Hoe hebt u de commotie rond Gökman T. en Michael P. beleefd?
„Als intensief. Vooral de aanslag op het 24 Oktoberplein kwam stevig bij ons binnen, omdat die locatie amper 300 meter van ons kantoor ligt. Het is zeer ingrijpend als een cliënt zoiets aanricht.”
En je hebt als organisatie gefaald.
„Dat is niet het eerste waar ik aan denk bij dergelijke verschrikkelijke incidenten. Mijn gedachten gaan dan primair uit naar de familieleden. Ik heb als officier veel nabestaanden van geweldsslachtoffers gesproken, dus ik kan me inleven in wat zij doormaken. Vervolgens is er de vraag of we ons werk goed hebben gedaan. Prima dat daar grondig onderzoek naar wordt verricht, al kan de uitslag pijnlijk zijn. Wij kunnen ervan leren en de samenleving kan ervan leren. Binnen de organisatie ga ik gesprekken aan met de reclasseringswerkers die nauw betrokken zijn bij zo’n zaak.”
Om boven tafel te krijgen hoe het kon gebeuren?
„Ik begin met de vraag: „Hoe gaat het met je?” Via de media kijkt heel de samenleving mee. Dat legt een enorme druk op mijn mensen.”
Begrijpt u dat gewone burgers zich afvragen hoe het mogelijk is dat mensen als Gökman T. en Michael P. vrij rondlopen?
„Dat ze vrij rondlopen is niet onze verantwoordelijkheid. Er ligt een rechterlijke beslissing aan ten grondslag. Het is goed om te bedenken dat de reclassering als onafhankelijke, private partij in eerste instantie uitsluitend een adviserende rol heeft.
Wanneer er een vonnis is uitgesproken, begint ons toezicht op de naleving van de door de rechter bepaalde voorwaarden. Bij zeer ernstige zaken kan het om levenslang toezicht gaan, maar dat zijn de uitzonderlijke gevallen. Jaarlijks hebben de drie reclasseringsorganisaties 70.000 tot 80.000 cliënten onder hun hoede; bij het gros blijft het contact beperkt tot een advies of het ten uitvoer leggen van een werkstraf. Ik begrijp de verontwaardiging in de samenleving na ernstige incidenten, maar te veel wordt vergeten hoe vaak het wél goed gaat. En dat de dader de eerstverantwoordelijke is. Die heeft het misdrijf begaan. We moeten het zwartepietenspel niet beperken tot de instanties.”

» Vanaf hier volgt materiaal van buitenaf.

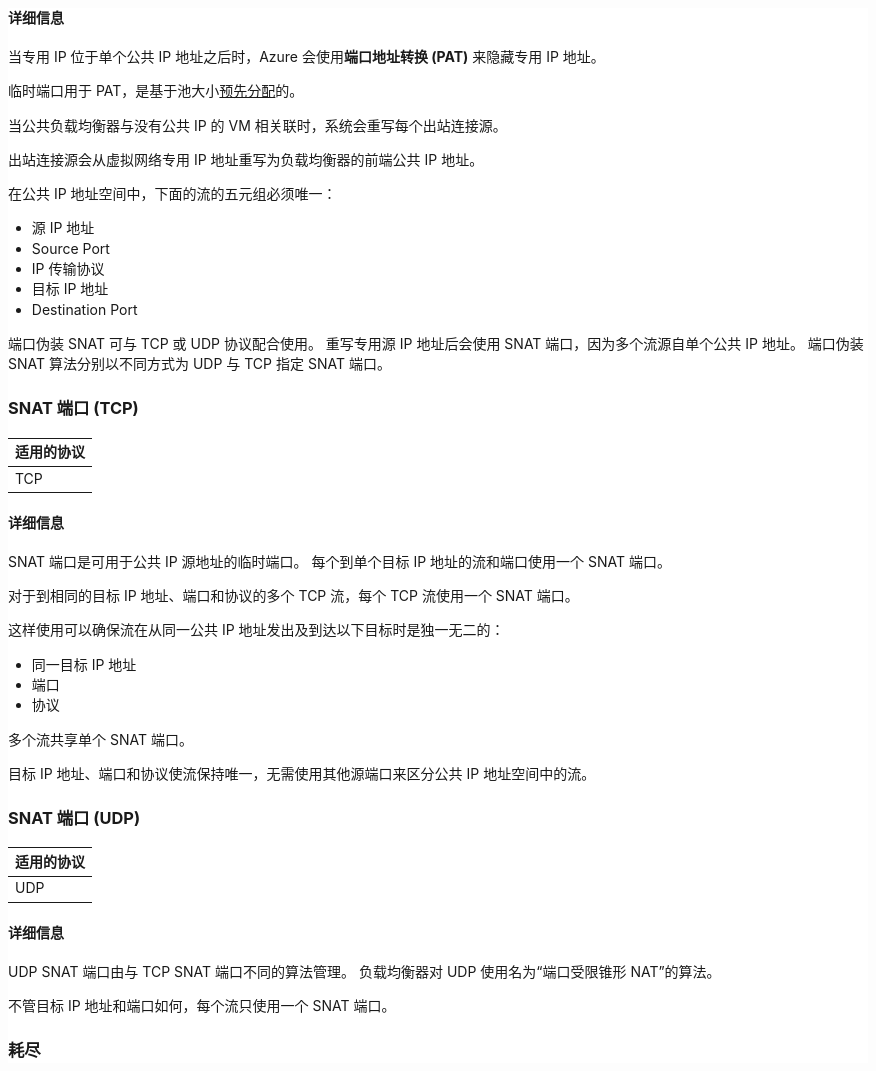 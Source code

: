 #### <a name="details"></a>详细信息

当专用 IP 位于单个公共 IP 地址之后时，Azure 会使用**端口地址转换 (PAT)** 来隐藏专用 IP 地址。 

临时端口用于 PAT，是基于池大小[预先分配](#preallocatedports)的。 

当公共负载均衡器与没有公共 IP 的 VM 相关联时，系统会重写每个出站连接源。 

出站连接源会从虚拟网络专用 IP 地址重写为负载均衡器的前端公共 IP 地址。 

在公共 IP 地址空间中，下面的流的五元组必须唯一：

* 源 IP 地址
* Source Port
* IP 传输协议
* 目标 IP 地址
* Destination Port 

端口伪装 SNAT 可与 TCP 或 UDP 协议配合使用。 重写专用源 IP 地址后会使用 SNAT 端口，因为多个流源自单个公共 IP 地址。 端口伪装 SNAT 算法分别以不同方式为 UDP 与 TCP 指定 SNAT 端口。

### <a name="snat-ports-tcp"></a>SNAT 端口 (TCP)

| 适用的协议 |
|------------------------|
| TCP |

#### <a name="details"></a>详细信息

SNAT 端口是可用于公共 IP 源地址的临时端口。 每个到单个目标 IP 地址的流和端口使用一个 SNAT 端口。 

对于到相同的目标 IP 地址、端口和协议的多个 TCP 流，每个 TCP 流使用一个 SNAT 端口。 

这样使用可以确保流在从同一公共 IP 地址发出及到达以下目标时是独一无二的：

* 同一目标 IP 地址
* 端口
* 协议 

多个流共享单个 SNAT 端口。 

目标 IP 地址、端口和协议使流保持唯一，无需使用其他源端口来区分公共 IP 地址空间中的流。


### <a name="snat-ports-udp"></a>SNAT 端口 (UDP)

| 适用的协议 |
|------------------------|
| UDP |

#### <a name="details"></a>详细信息

UDP SNAT 端口由与 TCP SNAT 端口不同的算法管理。  负载均衡器对 UDP 使用名为“端口受限锥形 NAT”的算法。

不管目标 IP 地址和端口如何，每个流只使用一个 SNAT 端口。


### <a name="exhaustion"></a><a name="exhaustion"></a>耗尽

Blijft staan dat bij een gevaarlijke gedetineerde zoals Michael P. pas sprake was van reclasseringstoezicht nadat de rechter hem al een aantal vrijheden had toegekend.

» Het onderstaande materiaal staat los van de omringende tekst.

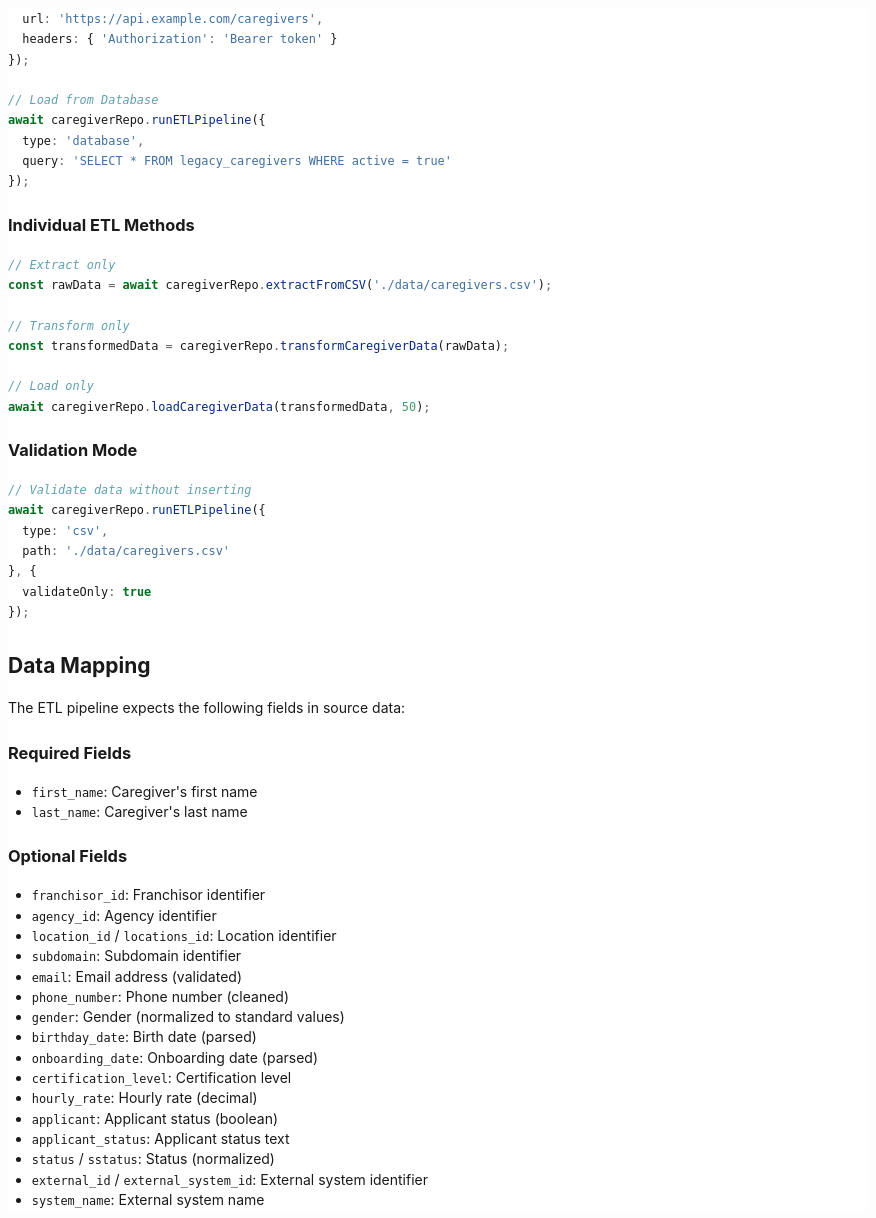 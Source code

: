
 ```typescript
  url: 'https://api.example.com/caregivers',
  headers: { 'Authorization': 'Bearer token' }
});

// Load from Database
await caregiverRepo.runETLPipeline({
  type: 'database',
  query: 'SELECT * FROM legacy_caregivers WHERE active = true'
});
```

### Individual ETL Methods

```typescript
// Extract only
const rawData = await caregiverRepo.extractFromCSV('./data/caregivers.csv');

// Transform only
const transformedData = caregiverRepo.transformCaregiverData(rawData);

// Load only
await caregiverRepo.loadCaregiverData(transformedData, 50);
```

### Validation Mode

```typescript
// Validate data without inserting
await caregiverRepo.runETLPipeline({
  type: 'csv',
  path: './data/caregivers.csv'
}, {
  validateOnly: true
});
```

## Data Mapping

The ETL pipeline expects the following fields in source data:

### Required Fields
- `first_name`: Caregiver's first name
- `last_name`: Caregiver's last name

### Optional Fields
- `franchisor_id`: Franchisor identifier
- `agency_id`: Agency identifier
- `location_id` / `locations_id`: Location identifier
- `subdomain`: Subdomain identifier
- `email`: Email address (validated)
- `phone_number`: Phone number (cleaned)
- `gender`: Gender (normalized to standard values)
- `birthday_date`: Birth date (parsed)
- `onboarding_date`: Onboarding date (parsed)
- `certification_level`: Certification level
- `hourly_rate`: Hourly rate (decimal)
- `applicant`: Applicant status (boolean)
- `applicant_status`: Applicant status text
- `status` / `sstatus`: Status (normalized)
- `external_id` / `external_system_id`: External system identifier
- `system_name`: External system name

„De onderzoeksrapporten concluderen terecht dat de reclassering eerder betrokken moet worden bij zowel de advisering als het toezicht. We zijn nu afhankelijk van onze opdrachtgevers: het openbaar ministerie, de zittende magistratuur en de Dienst Justitiële Inrichtingen. Intussen heeft minister Dekker een wetswijziging aangekondigd die bij dit soort ernstige zaken reclasseringstoezicht en daaraan voorafgaand advies door de reclassering verplicht stelt. Daar zijn we blij mee. Ik zeg er meteen bij dat je de betekenis van toezicht niet moet overschatten. Wel helpt het om mensen op het goede pad te houden. Zo weet ik uit ervaring dat een enkelband zeer belemmerend en controlerend werkt.”
Is uw huidige werk lastiger dan dat van een hoofdofficier van justitie?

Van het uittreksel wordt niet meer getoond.